As noted earlier in this series, the only known Prince song featuring Davis is an unreleased track, “Can I Play With U?” The answer to that song's question, sadly enough, was “not really." As tantalizing a prospect as it was to imagine Prince and Davis jamming in the studio, Davis recorded his part of the song separately. Davis also recorded three Prince-penned songs with his own band, none of which were deemed suitable for release. The two did, however, play nicely together one time, in a live performance jam at Paisley Park.
“Crucial” was officially released in 1998, more than a decade after its creation. According to PrinceVault, initial tracking took place on Sept. 13, 1986 at Prince’s Galpin Road studio, days after the end of the Parade tour and weeks before Prince disbanded the Revolution. When it finally saw the light of day, it provided a fond flashback for fans of Prince’s '80s work who had suffered though his awkward, rap-heavy, New Power Generation era.
Hear Prince Perform "Crucial"
In Mobeen Azhar’s book Prince: Chapter and Verse -- A Life in Photographs, Prince engineer Hans-Martin Buff tells the story of Crystal Ball, “(Prince) gave me a list of songs and I had to find them. We went into the fabled vault. It starts from the left and it has rows and rows of tapes that are chronologically labeled. On the right is the newest stuff.” After Buff emerged, he says they edited and cut a lot but did little mixing.
Two circulating versions of “Crucial” clock in above the seven-minute mark. For the first, Prince asked Leeds to lay down a sax solo on Nov. 6, 1986 as a guide track for a future guitar solo. Despite the prospects of pouring his heart and soul into a lost cause, Leeds slays his solo, marking one of many peaks in his involvement with Prince across many bands and projects. The official version, focusing on Prince’s guitar solo, is trimmed to a hair over five minutes.
In the liner notes for Crystal Ball, Prince said “Crucial” was intended for Sign 'O’ the Times, before it was replaced by “Adore." Prince historian Per Nilsen suggests the song may have been intended for The Dawn, a musical, movie, album and/or spiritual experience that Prince long alluded to with the cryptic “may U live to see the dawn” message that graced many albums and the end credits to Purple Rain.
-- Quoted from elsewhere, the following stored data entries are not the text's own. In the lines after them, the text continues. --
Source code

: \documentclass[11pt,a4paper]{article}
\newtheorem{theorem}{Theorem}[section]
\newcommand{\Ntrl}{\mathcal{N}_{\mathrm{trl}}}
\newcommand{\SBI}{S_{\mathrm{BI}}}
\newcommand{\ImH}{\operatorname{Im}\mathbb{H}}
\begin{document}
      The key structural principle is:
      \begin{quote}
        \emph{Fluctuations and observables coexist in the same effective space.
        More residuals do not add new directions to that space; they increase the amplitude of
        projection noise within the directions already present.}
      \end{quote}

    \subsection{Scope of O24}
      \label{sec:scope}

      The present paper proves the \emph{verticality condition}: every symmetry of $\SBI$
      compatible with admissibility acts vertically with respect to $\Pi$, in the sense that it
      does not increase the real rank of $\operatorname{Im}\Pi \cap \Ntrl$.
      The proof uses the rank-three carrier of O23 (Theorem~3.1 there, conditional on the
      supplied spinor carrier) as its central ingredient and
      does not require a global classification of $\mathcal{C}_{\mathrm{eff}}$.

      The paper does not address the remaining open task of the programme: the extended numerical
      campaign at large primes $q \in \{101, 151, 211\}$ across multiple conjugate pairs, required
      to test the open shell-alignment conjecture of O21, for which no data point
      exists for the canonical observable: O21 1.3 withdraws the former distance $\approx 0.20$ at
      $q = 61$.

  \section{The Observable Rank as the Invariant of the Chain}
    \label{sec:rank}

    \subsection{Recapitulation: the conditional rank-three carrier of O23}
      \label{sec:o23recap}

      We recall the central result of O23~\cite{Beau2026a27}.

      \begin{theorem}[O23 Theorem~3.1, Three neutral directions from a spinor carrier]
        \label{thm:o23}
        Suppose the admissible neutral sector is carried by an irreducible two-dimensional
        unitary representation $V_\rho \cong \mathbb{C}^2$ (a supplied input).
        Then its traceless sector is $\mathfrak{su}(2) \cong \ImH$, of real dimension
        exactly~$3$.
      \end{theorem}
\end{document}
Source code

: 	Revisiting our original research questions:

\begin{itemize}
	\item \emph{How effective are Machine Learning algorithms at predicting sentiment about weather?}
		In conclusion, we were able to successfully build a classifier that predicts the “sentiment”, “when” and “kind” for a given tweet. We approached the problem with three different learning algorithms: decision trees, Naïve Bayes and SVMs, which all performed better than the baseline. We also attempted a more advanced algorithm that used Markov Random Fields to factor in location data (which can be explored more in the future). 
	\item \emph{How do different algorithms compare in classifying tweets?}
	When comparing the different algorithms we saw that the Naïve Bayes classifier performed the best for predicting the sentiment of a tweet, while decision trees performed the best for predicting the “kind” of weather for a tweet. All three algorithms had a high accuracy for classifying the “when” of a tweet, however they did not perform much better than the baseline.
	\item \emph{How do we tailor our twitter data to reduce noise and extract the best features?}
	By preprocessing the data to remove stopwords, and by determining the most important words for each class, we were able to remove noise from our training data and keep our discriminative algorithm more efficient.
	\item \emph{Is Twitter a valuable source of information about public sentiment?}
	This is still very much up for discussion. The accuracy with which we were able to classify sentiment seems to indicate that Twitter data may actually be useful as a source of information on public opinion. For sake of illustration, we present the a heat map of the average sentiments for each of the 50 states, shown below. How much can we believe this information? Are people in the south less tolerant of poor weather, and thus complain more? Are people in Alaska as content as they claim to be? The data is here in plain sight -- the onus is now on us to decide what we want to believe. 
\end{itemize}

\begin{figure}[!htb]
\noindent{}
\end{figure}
The Crystal Ball album itself had a bumpy road into consumers' hands because Prince missed a few crucial details when choosing an ambitious five-CD set to be the first album he sold, manufactured and distributed all on his own. In the book, Prince: The Man and His Music, designer Steve Parke told author Matt Thorne, “The original idea was to do an actual crystal ball, with the two halves separating and the CDs suspended in the middle.”
Fans who pre=ordered it through Prince’s love4oneanother website or the 1-800-NEW-FUNK phone line almost a year before it was released received it in the mail months after it arrived at retail in a traditional set complete with liner notes. Granted, the people who ordered it direct from Prince also received a bonus disc, Kamasutra, an instrumental album credited to the NPG Orchestra.